◆ TRY IT: The records below hold a stretch from the line with "To load a previously" through the line with "- Faster steps"; return exactly those lines, ends included, and nothing more.
********************
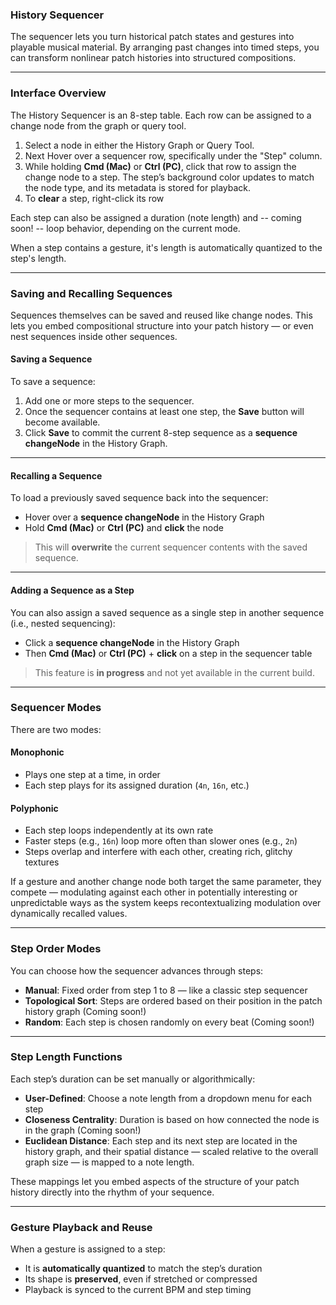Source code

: ### History Sequencer

The sequencer lets you turn historical patch states and gestures into playable musical material. By arranging past changes into timed steps, you can transform nonlinear patch histories into structured compositions.

---

### Interface Overview

The History Sequencer is an 8-step table. Each row can be assigned to a change node from the graph or query tool. 

1. Select a node in either the History Graph or Query Tool. 
2. Next Hover over a sequencer row, specifically under the "Step" column. 
3. While holding **Cmd (Mac)** or **Ctrl (PC)**, click that row to assign the change node to a step. The step’s background color updates to match the node type, and its metadata is stored for playback.
4. To **clear** a step, right-click its row

Each step can also be assigned a duration (note length) and -- coming soon! -- loop behavior, depending on the current mode.

When a step contains a gesture, it's length is automatically quantized to the step's length. 

---

### Saving and Recalling Sequences

Sequences themselves can be saved and reused like change nodes. This lets you embed compositional structure into your patch history — or even nest sequences inside other sequences.

#### Saving a Sequence

To save a sequence:

1. Add one or more steps to the sequencer.
2. Once the sequencer contains at least one step, the **Save** button will become available.
3. Click **Save** to commit the current 8-step sequence as a **sequence changeNode** in the History Graph.

---

#### Recalling a Sequence

To load a previously saved sequence back into the sequencer:

- Hover over a **sequence changeNode** in the History Graph  
- Hold **Cmd (Mac)** or **Ctrl (PC)** and **click** the node  

> This will **overwrite** the current sequencer contents with the saved sequence.

---

#### Adding a Sequence as a Step

You can also assign a saved sequence as a single step in another sequence (i.e., nested sequencing):

- Click a **sequence changeNode** in the History Graph  
- Then **Cmd (Mac)** or **Ctrl (PC)** + **click** on a step in the sequencer table  

> This feature is **in progress** and not yet available in the current build.

---

### Sequencer Modes

There are two modes:

#### Monophonic  
- Plays one step at a time, in order  
- Each step plays for its assigned duration (`4n`, `16n`, etc.)

#### Polyphonic  
- Each step loops independently at its own rate  
- Faster steps (e.g., `16n`) loop more often than slower ones (e.g., `2n`)  
- Steps overlap and interfere with each other, creating rich, glitchy textures  

If a gesture and another change node both target the same parameter, they compete — modulating against each other in potentially interesting or unpredictable ways as the system keeps recontextualizing modulation over dynamically recalled values.

---

### Step Order Modes

You can choose how the sequencer advances through steps:

- **Manual**: Fixed order from step 1 to 8 — like a classic step sequencer  
- **Topological Sort**: Steps are ordered based on their position in the patch history graph (Coming soon!)
- **Random**: Each step is chosen randomly on every beat (Coming soon!)

---

### Step Length Functions

Each step’s duration can be set manually or algorithmically:

- **User-Defined**: Choose a note length from a dropdown menu for each step  
- **Closeness Centrality**: Duration is based on how connected the node is in the graph (Coming soon!)
- **Euclidean Distance**: Each step and its next step are located in the history graph, and their spatial distance — scaled relative to the overall graph size — is mapped to a note length.

These mappings let you embed aspects of the structure of your patch history directly into the rhythm of your sequence.

---

### Gesture Playback and Reuse

When a gesture is assigned to a step:

- It is **automatically quantized** to match the step’s duration  
- Its shape is **preserved**, even if stretched or compressed  
- Playback is synced to the current BPM and step timing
********************
◆ WRITTEN RESPONSE:
To load a previously saved sequence back into the sequencer:

- Hover over a **sequence changeNode** in the History Graph  
- Hold **Cmd (Mac)** or **Ctrl (PC)** and **click** the node  

> This will **overwrite** the current sequencer contents with the saved sequence.

---

#### Adding a Sequence as a Step

You can also assign a saved sequence as a single step in another sequence (i.e., nested sequencing):

- Click a **sequence changeNode** in the History Graph  
- Then **Cmd (Mac)** or **Ctrl (PC)** + **click** on a step in the sequencer table  

> This feature is **in progress** and not yet available in the current build.

---

### Sequencer Modes

There are two modes:

#### Monophonic  
- Plays one step at a time, in order  
- Each step plays for its assigned duration (`4n`, `16n`, etc.)

#### Polyphonic  
- Each step loops independently at its own rate  
- Faster steps (e.g., `16n`) loop more often than slower ones (e.g., `2n`)  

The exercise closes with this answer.